どうせ熊は熊にしかなれない、無理だと言ってすぐに戻ってくる事であり、その様に経験をさせることも子育てでは必要な事であり、目くじらをたてるにもあたいしないことなのでしょうか?
色々な経験をした、親の元から飛び出せる行動力を認めてあげる事案なのでしょうか?
器の大きい親になることは難しいと感じられた、心に響いた感銘を受けた言葉でした。
物語の親子の熊は、寒い北の国の草原にいます。子熊は母熊と一緒に歩き回り、木苺を探したり根っこ堀をしたり、魚の捕り方を教わります。
ある時子熊は、水が冷たく流れも早い川でマスを捕まえようとします、まだ小さいからと止める母熊に反抗する子熊。
捕れるまで川から出ないと言い出す子熊ですが、寒くて震えています。みかねた母熊が子熊を咥えて岸に引きずり出すと、子熊は怒り出してしまいます。
もう、熊なんか嫌だ、違う動物になる!と言って走って行ってしましました。
最初に違う動物になろうと挑戦したのは、ハタリスでした。
しかし、ハタリスのように口笛を吹いても面白くないと思い諦めます。
次はトナカイです、しかしトナカイのように早く走っても楽しくないと考えて諦めます。
次はカモです、それも飛んだり水に潜るのは楽しくないと諦めます。
どんな事も楽しくないと理由をつけて、諦めてそまっていると考えるのがただしいのでしょうか?それとも子熊の本能がやめておけと忠告してくれているので楽しくないのでしょうか?

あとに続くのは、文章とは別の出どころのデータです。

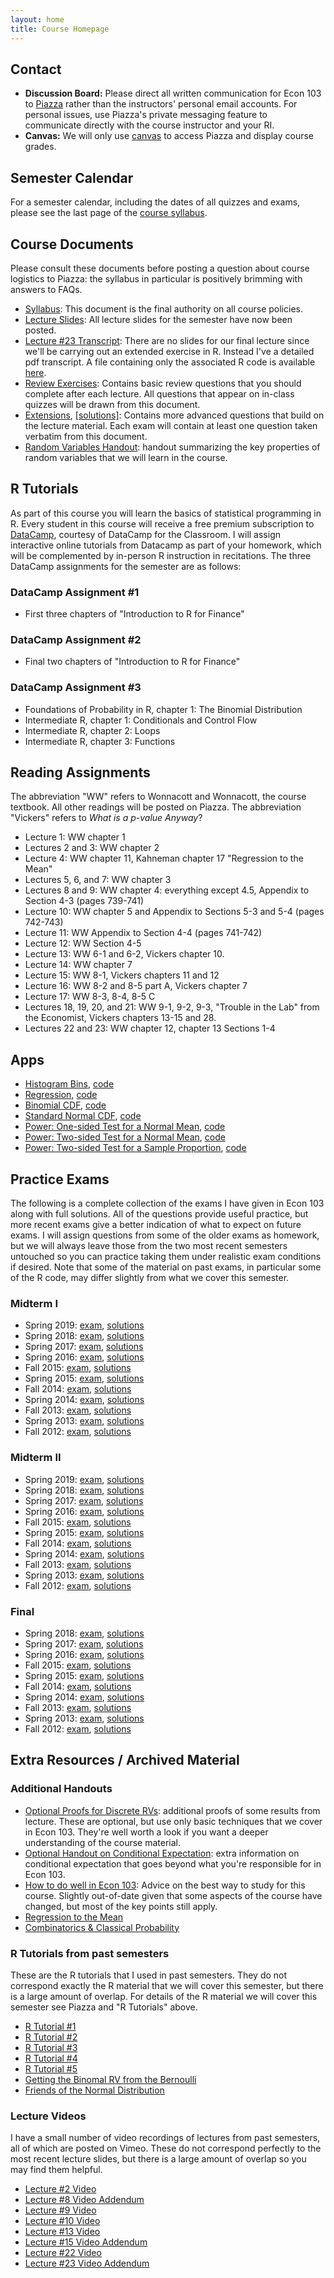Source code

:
 ```yaml
---
layout: home 
title: Course Homepage
---
```


## Contact
- **Discussion Board:** Please direct all written communication for Econ 103 to [Piazza](https://canvas.upenn.edu) rather than the instructors' personal email accounts. For personal issues, use Piazza's private messaging feature to communicate directly with the course instructor and your RI.
- **Canvas:** We will only use [canvas](https://canvas.upenn.edu) to access Piazza and display course grades.

## Semester Calendar
For a semester calendar, including the dates of all quizzes and exams, please see the last page of the [course syllabus](./syllabus.pdf).

## Course Documents
Please consult these documents before posting a question about course logistics to Piazza: the syllabus in particular is positively brimming with answers to FAQs.
- [Syllabus](./syllabus.pdf): This document is the final authority on all course policies.
- [Lecture Slides](./slides/lecture_slides.pdf): All lecture slides for the semester have now been posted.
- [Lecture #23 Transcript](./slides/lecture23_child_test.pdf): There are no slides for our final lecture since we'll be carrying out an extended exercise in R. Instead I've a detailed pdf transcript. A file containing only the associated R code is available [here](./slides/lecture23_child_test.R).
- [Review Exercises](./ReviewExercises/review-questions.pdf): Contains basic review questions that you should complete after each lecture. All questions that appear on in-class quizzes will be drawn from this document. 
- [Extensions](./Extensions/extensions.pdf), [[solutions]](./Extensions/extensions_solutions.pdf): Contains more advanced questions that build on the lecture material. Each exam will contain at least one question taken verbatim from this document.
- [Random Variables Handout](./RandomVariablesHandout.pdf): handout summarizing the key properties of random variables that we will learn in the course.

## R Tutorials
As part of this course you will learn the basics of statistical programming in R.
Every student in this course will receive a free premium subscription to [DataCamp](https://datacamp.com), courtesy of DataCamp for the Classroom. 
I will assign interactive online tutorials from Datacamp as part of your homework, which will be complemented by in-person R instruction in recitations.
The three DataCamp assignments for the semester are as follows:

### DataCamp Assignment \#1
- First three chapters of "Introduction to R for Finance"

### DataCamp Assignment \#2
- Final two chapters of "Introduction to R for Finance"

### DataCamp Assignment \#3
- Foundations of Probability in R, chapter 1: The Binomial Distribution
- Intermediate R, chapter 1: Conditionals and Control Flow
- Intermediate R, chapter 2: Loops
- Intermediate R, chapter 3: Functions


## Reading Assignments
The abbreviation "WW" refers to Wonnacott and Wonnacott, the course textbook. All other readings will be posted on Piazza. The abbreviation "Vickers" refers to *What is a p-value Anyway*? 

- Lecture 1: WW chapter 1
- Lectures 2 and 3: WW chapter 2
- Lecture 4: WW chapter 11, Kahneman chapter 17 "Regression to the Mean"
- Lectures 5, 6, and 7: WW chapter 3
- Lectures 8 and 9: WW chapter 4: everything except 4.5, Appendix to Section 4-3 (pages 739-741)
- Lecture 10: WW chapter 5 and Appendix to Sections 5-3 and 5-4 (pages 742-743)
- Lecture 11: WW Appendix to Section 4-4 (pages 741-742)
- Lecture 12: WW Section 4-5
- Lecture 13: WW 6-1 and 6-2, Vickers chapter 10.
- Lecture 14: WW chapter 7
- Lecture 15: WW 8-1, Vickers chapters 11 and 12
- Lecture 16: WW 8-2 and 8-5 part A, Vickers chapter 7
- Lecture 17: WW 8-3, 8-4, 8-5 C
- Lectures 18, 19, 20, and 21: WW 9-1, 9-2, 9-3, "Trouble in the Lab" from the Economist, Vickers chapters 13-15 and 28.
- Lectures 22 and 23:  WW chapter 12, chapter 13 Sections 1-4


## Apps
- [Histogram Bins](https://fditraglia.shinyapps.io/histogram), [code](https://github.com/fditraglia/ShinyEcon103/tree/master/histogram)
- [Regression](https://fditraglia.shinyapps.io/regression), [code](https://github.com/fditraglia/ShinyEcon103/tree/master/regression)
- [Binomial CDF](https://fditraglia.shinyapps.io/binom_cdf), [code](https://github.com/fditraglia/ShinyEcon103/tree/master/binom_cdf)
- [Standard Normal CDF](https://fditraglia.shinyapps.io/normal_cdf), [code](https://github.com/fditraglia/ShinyEcon103/tree/master/normal_cdf)
- [Power: One-sided Test for a Normal Mean](https://fditraglia.shinyapps.io/power_oneside), [code](https://github.com/fditraglia/ShinyEcon103/tree/master/power_oneside)
- [Power: Two-sided Test for a Normal Mean](https://fditraglia.shinyapps.io/power_twoside), [code](https://github.com/fditraglia/ShinyEcon103/tree/master/power_twoside)
- [Power: Two-sided Test for a Sample Proportion](https://fditraglia.shinyapps.io/power_proptest), [code](https://github.com/fditraglia/ShinyEcon103/tree/master/power_proptest)


## Practice Exams
The following is a complete collection of the exams I have given in Econ 103 along with full solutions.
All of the questions provide useful practice, but more recent exams give a better indication of what to expect on future exams.
I will assign questions from some of the older exams as homework, but we will always leave those from the two most recent semesters untouched so you can practice taking them under realistic exam conditions if desired.
Note that some of the material on past exams, in particular some of the R code, may differ slightly from what we cover this semester. 

### Midterm I
- Spring 2019: [exam](./PracticeExams/midterm1_2019_02_19.pdf), [solutions](./PracticeExams/midterm1_2019_02_19_solutions.pdf)
- Spring 2018: [exam](./PracticeExams/midterm1_2018_02_13.pdf), [solutions](./PracticeExams/midterm1_2018_02_13_solutions.pdf)
- Spring 2017: [exam](./PracticeExams/midterm1_2017_02_14.pdf), [solutions](./PracticeExams/midterm1_2017_02_14_solutions.pdf)
- Spring 2016: [exam](./PracticeExams/midterm1_2016_02_16.pdf), [solutions](./PracticeExams/midterm1_2016_02_16_solutions.pdf)
- Fall 2015: [exam](./PracticeExams/midterm1_2015_09_28.pdf), [solutions](./PracticeExams/midterm1_2015_09_28_solutions.pdf)
- Spring 2015: [exam](./PracticeExams/midterm1_2015_02_10.pdf), [solutions](./PracticeExams/midterm1_2015_02_10_solutions.pdf)
- Fall 2014: [exam](./PracticeExams/midterm1_2014_09_29.pdf), [solutions](./PracticeExams/midterm1_2014_09_29_solutions.pdf)
- Spring 2014: [exam](./PracticeExams/midterm1_2014_02_11.pdf), [solutions](./PracticeExams/midterm1_2014_02_11_solutions.pdf)
- Fall 2013: [exam](./PracticeExams/midterm1_2013_09_30.pdf), [solutions](./PracticeExams/midterm1_2013_09_30_solutions.pdf)
- Spring 2013: [exam](./PracticeExams/midterm1_2013_02_11.pdf), [solutions](./PracticeExams/midterm1_2013_02_11_solutions.pdf)
- Fall 2012: [exam](./PracticeExams/midterm1_2012_10_03.pdf), [solutions](./PracticeExams/midterm1_2012_10_03_solutions.pdf)

### Midterm II
- Spring 2019: [exam](./PracticeExams/midterm2_2019_04_02.pdf), [solutions](./PracticeExams/midterm2_2019_04_02_solutions.pdf)
- Spring 2018: [exam](./PracticeExams/midterm2_2018_03_27.pdf), [solutions](./PracticeExams/midterm2_2018_03_27_solutions.pdf)
- Spring 2017: [exam](./PracticeExams/midterm2_2017_03_21.pdf), [solutions](./PracticeExams/midterm2_2017_03_21_solutions.pdf)
- Spring 2016: [exam](./PracticeExams/midterm2_2016_03_22.pdf), [solutions](./PracticeExams/midterm2_2016_03_22_solutions.pdf)
- Fall 2015: [exam](./PracticeExams/midterm2_2015_11_02.pdf), [solutions](./PracticeExams/midterm2_2015_11_02_solutions.pdf)
- Spring 2015: [exam](./PracticeExams/midterm2_2015_03_24.pdf), [solutions](./PracticeExams/midterm2_2015_03_24_solutions.pdf)
- Fall 2014: [exam](./PracticeExams/midterm2_2014_11_03.pdf), [solutions](./PracticeExams/midterm2_2014_11_03_solutions.pdf)
- Spring 2014: [exam](./PracticeExams/midterm2_2014_03_25.pdf), [solutions](./PracticeExams/midterm2_2014_03_25_solutions.pdf)
- Fall 2013: [exam](./PracticeExams/midterm2_2013_11_11.pdf), [solutions](./PracticeExams/midterm2_2013_11_11_solutions.pdf)
- Spring 2013: [exam](./PracticeExams/midterm2_2013_03_25.pdf), [solutions](./PracticeExams/midterm2_2013_03_25_solutions.pdf)
- Fall 2012: [exam](./PracticeExams/midterm2_2012_11_07.pdf), [solutions](./PracticeExams/midterm2_2012_11_07_solutions.pdf)

### Final
- Spring 2018: [exam](./PracticeExams/final_2018_05_01.pdf), [solutions](./PracticeExams/final_2018_05_01_solutions.pdf)
- Spring 2017: [exam](./PracticeExams/final_2017_05_04.pdf), [solutions](./PracticeExams/final_2017_05_04_solutions.pdf)
- Spring 2016: [exam](./PracticeExams/final_2016_05_09.pdf), [solutions](./PracticeExams/final_2016_05_09_solutions.pdf)
- Fall 2015: [exam](./PracticeExams/final_2015_12_11.pdf), [solutions](./PracticeExams/final_2015_12_11_solutions.pdf)
- Spring 2015: [exam](./PracticeExams/final_2015_05_04.pdf), [solutions](./PracticeExams/final_2015_05_04_solutions.pdf)
- Fall 2014: [exam](./PracticeExams/final_2014_12_16.pdf), [solutions](./PracticeExams/final_2014_12_16_solutions.pdf)
- Spring 2014: [exam](./PracticeExams/final_2014_05_07.pdf), [solutions](./PracticeExams/final_2014_05_07_solutions.pdf)
- Fall 2013: [exam](./PracticeExams/final_2013_12_19.pdf), [solutions](./PracticeExams/final_2013_12_19_solutions.pdf)
- Spring 2013: [exam](./PracticeExams/final_2013_05_01.pdf), [solutions](./PracticeExams/final_2013_05_01_solutions.pdf)
- Fall 2012: [exam](./PracticeExams/final_2012_12_12.pdf), [solutions](./PracticeExams/final_2012_12_12_solutions.pdf)

## Extra Resources / Archived Material 

### Additional Handouts
- [Optional Proofs for Discrete RVs](./OptionalProofs.pdf): additional proofs of some results from lecture. These are optional, but use only basic techniques that we cover in Econ 103. They're well worth a look if you want a deeper understanding of the course material.
- [Optional Handout on Conditional Expectation](./ConditionalExpectation.pdf): extra information on conditional expectation that goes beyond what you're responsible for in Econ 103.
- [How to do well in Econ 103](./HowToDoWell.pdf): Advice on the best way to study for this course. Slightly out-of-date given that some aspects of the course have changed, but most of the key points still apply.
- [Regression to the Mean](./RegressionToTheMean.pdf)
- [Combinatorics & Classical Probability](./ClassicalProbability.pdf)

### R Tutorials from past semesters 
These are the R tutorials that I used in past semesters.
They do not correspond exactly the R material that we will cover this semester, but there is a large amount of overlap. 
For details of the R material we will cover this semester see Piazza and "R Tutorials" above.
- [R Tutorial #1](./Rtutorials/Rtutorial1.html)
- [R Tutorial #2](./Rtutorials/Rtutorial2.html)
- [R Tutorial #3](./Rtutorials/Rtutorial3.html) 
- [R Tutorial #4](./Rtutorials/Rtutorial4.html)
- [R Tutorial #5](./Rtutorials/Rtutorial5.html)
- [Getting the Binomal RV from the Bernoulli](./Rtutorials/Bernoulli_Binomial.html)
- [Friends of the Normal Distribution](./Rtutorials/friends_of_normal.html) 

### Lecture Videos
I have a small number of video recordings of lectures from past semesters, all of which are posted on Vimeo.
These do not correspond perfectly to the most recent lecture slides, but there is a large amount of overlap so you may find them helpful.
- [Lecture #2 Video](https://vimeo.com/117195343)
- [Lecture #8 Video Addendum](https://vimeo.com/119586397)
- [Lecture #9 Video](https://vimeo.com/119881985)
- [Lecture #10 Video](https://vimeo.com/141473625)
- [Lecture #13 Video](https://vimeo.com/120308354)
- [Lecture #15 Video Addendum](https://vimeo.com/158654837)
- [Lecture #22 Video](https://vimeo.com/161875090)
- [Lecture #23 Video Addendum](https://vimeo.com/125340498)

どれもこれもすぐに止めてしまう事に、諦めが早すぎると感じるのが正しいのか、見切りが早いと考えるのが正しいのでしょうか?
わかりかねます…
そうこうしていると、子熊を母熊が迎えに来てくれます。
何になったの?と優しく訊き出す母熊。
このような態度がとれるのも、結果の分かっている事柄だからこその優しさなのでしょうか?
それとも自愛に満ちた母の愛情なのでしょうか?
なににもならなかった、くまがいい!と答えた子熊に対して母熊は
それは よかったね
絵本 きかんぼうのこぐま より引用
と優しく答えます。
子供が間違った道へ進まなかった事への安堵なのか、子供に対する愛情なのか、優しさのあふれる母熊の言葉でした。
親子の熊のやり取りを、直接読みたい場合は
きかんぼうのこぐま 再話 V・グロツェル G・スネギリョフ アジア・エスキモーの昔話
訳 松谷さやか 絵 おくはらゆめ
こどものとも年中向き 2022年2月号 通巻431号 福音館書店
を是非読んでみてください。
皆様には、どの様な新しい響きがあるのか楽しみです。